Advanced Usage#

Training Multiple Model Engines#

If the model engines use the same ModelParallelUnit, you can train multiple model engines in a single DeepSpeedTrial by calling wrap_model_engine() on additional model engines you want to use, and by modifying train_batch() and evaluate_batch() accordingly.

The accounting for number of samples is with respect to the train_batch_size for the first model engine passed to wrap_model_engine().

For more advanced cases where model engines have different model parallel topologies, contact support on the Determined community Slack.

Custom Reducers#

Determined supports arbitrary training and validation metrics reduction, including during distributed training, by letting you define custom reducers. Custom reducers can be a function or an implementation of the determined.pytorch.MetricReducer interface. See determined.pytorch.PyTorchTrialContext.wrap_reducer() for more information.

Manual Distributed Backend Initialization#

By default, DeepSpeedTrial initializes the distributed backend by calling deepspeed.init_distributed before a trial is created.

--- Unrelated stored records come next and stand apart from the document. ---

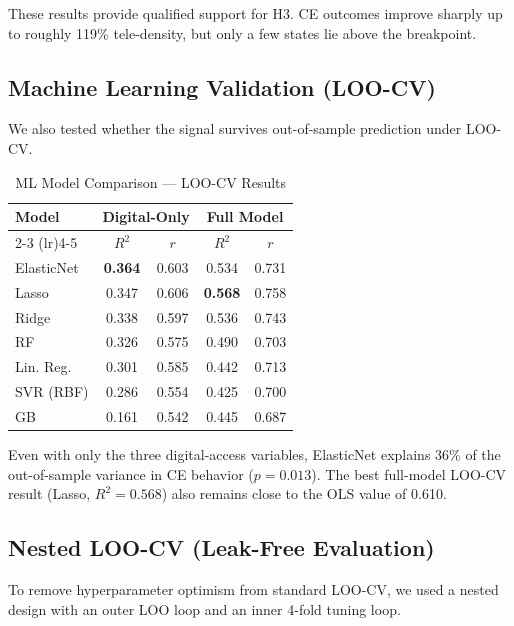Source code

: \documentclass[conference]{IEEEtran}
\begin{document}
These results provide qualified support for H3. CE outcomes improve sharply up to roughly 119\% tele-density, but only a few states lie above the breakpoint.

\subsection{Machine Learning Validation (LOO-CV)}

We also tested whether the signal survives out-of-sample prediction under LOO-CV.

\begin{table}[!t]
\centering
\caption{ML Model Comparison --- LOO-CV Results}
\label{tab:ml_loocv}
\renewcommand{\arraystretch}{1.15}
\begin{tabular}{@{}p{1.8cm}cccc@{}}
\toprule
\textbf{Model} & \multicolumn{2}{c}{\textbf{Digital-Only}} & \multicolumn{2}{c}{\textbf{Full Model}} \\
\cmidrule(lr){2-3} \cmidrule(lr){4-5}
 & $R^2$ & $r$ & $R^2$ & $r$ \\
\midrule
ElasticNet & \textbf{0.364} & 0.603 & 0.534 & 0.731 \\
Lasso      & 0.347 & 0.606 & \textbf{0.568} & 0.758 \\
Ridge      & 0.338 & 0.597 & 0.536 & 0.743 \\
RF         & 0.326 & 0.575 & 0.490 & 0.703 \\
Lin. Reg.  & 0.301 & 0.585 & 0.442 & 0.713 \\
SVR (RBF)  & 0.286 & 0.554 & 0.425 & 0.700 \\
GB         & 0.161 & 0.542 & 0.445 & 0.687 \\
\bottomrule
\end{tabular}
\end{table}

Even with only the three digital-access variables, ElasticNet explains 36\% of the out-of-sample variance in CE behavior ($p = 0.013$). The best full-model LOO-CV result (Lasso, $R^2 = 0.568$) also remains close to the OLS value of 0.610.

\subsection{Nested LOO-CV (Leak-Free Evaluation)}

To remove hyperparameter optimism from standard LOO-CV, we used a nested design with an outer LOO loop and an inner 4-fold tuning loop.
\end{document}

This initializes the torch.distributed backend to use the NVIDIA Collective Communications Library (NCCL). If you want to customize the distributed backend initialization, set the DET_MANUAL_INIT_DISTRIBUTED environment variable in your experiment configuration:

environment:
  environment_variables:
    - DET_MANUAL_INIT_DISTRIBUTED=1

Manual Gradient Aggregation#

DeepSpeedTrial automatically ensures a total of train_batch_size samples are processed in each training iteration. With the assumption that train_batch() calls the model engine’s forward, backward, and optimizer step methods once, DeepSpeedTrial calls train_batch():

  • gradient_accumulation_steps times when not using pipeline parallelism

  • once when using pipeline parallelism

to reach model_engine.train_batch_size() for the first wrapped model engine.

To disable this behavior, call disable_auto_grad_accumulation() in the __init__() method of DeepSpeedTrial. In this case, make sure the first model engine processes train_batch_size samples in each call to train_batch().

Custom Data Loaders#

By default, build_training_data_loader() and build_validation_data_loader() are expected to return a determined.pytorch.DataLoader, which is a thin wrapper around torch.utils.data.DataLoader that supports reproducibility and data sharding for distributed training.

Override this requirement and return a torch.utils.data.DataLoader by setting disable_dataset_reproducibility_checks(). Review customizing a reproducible dataset for recommended best practices when using a custom data loader.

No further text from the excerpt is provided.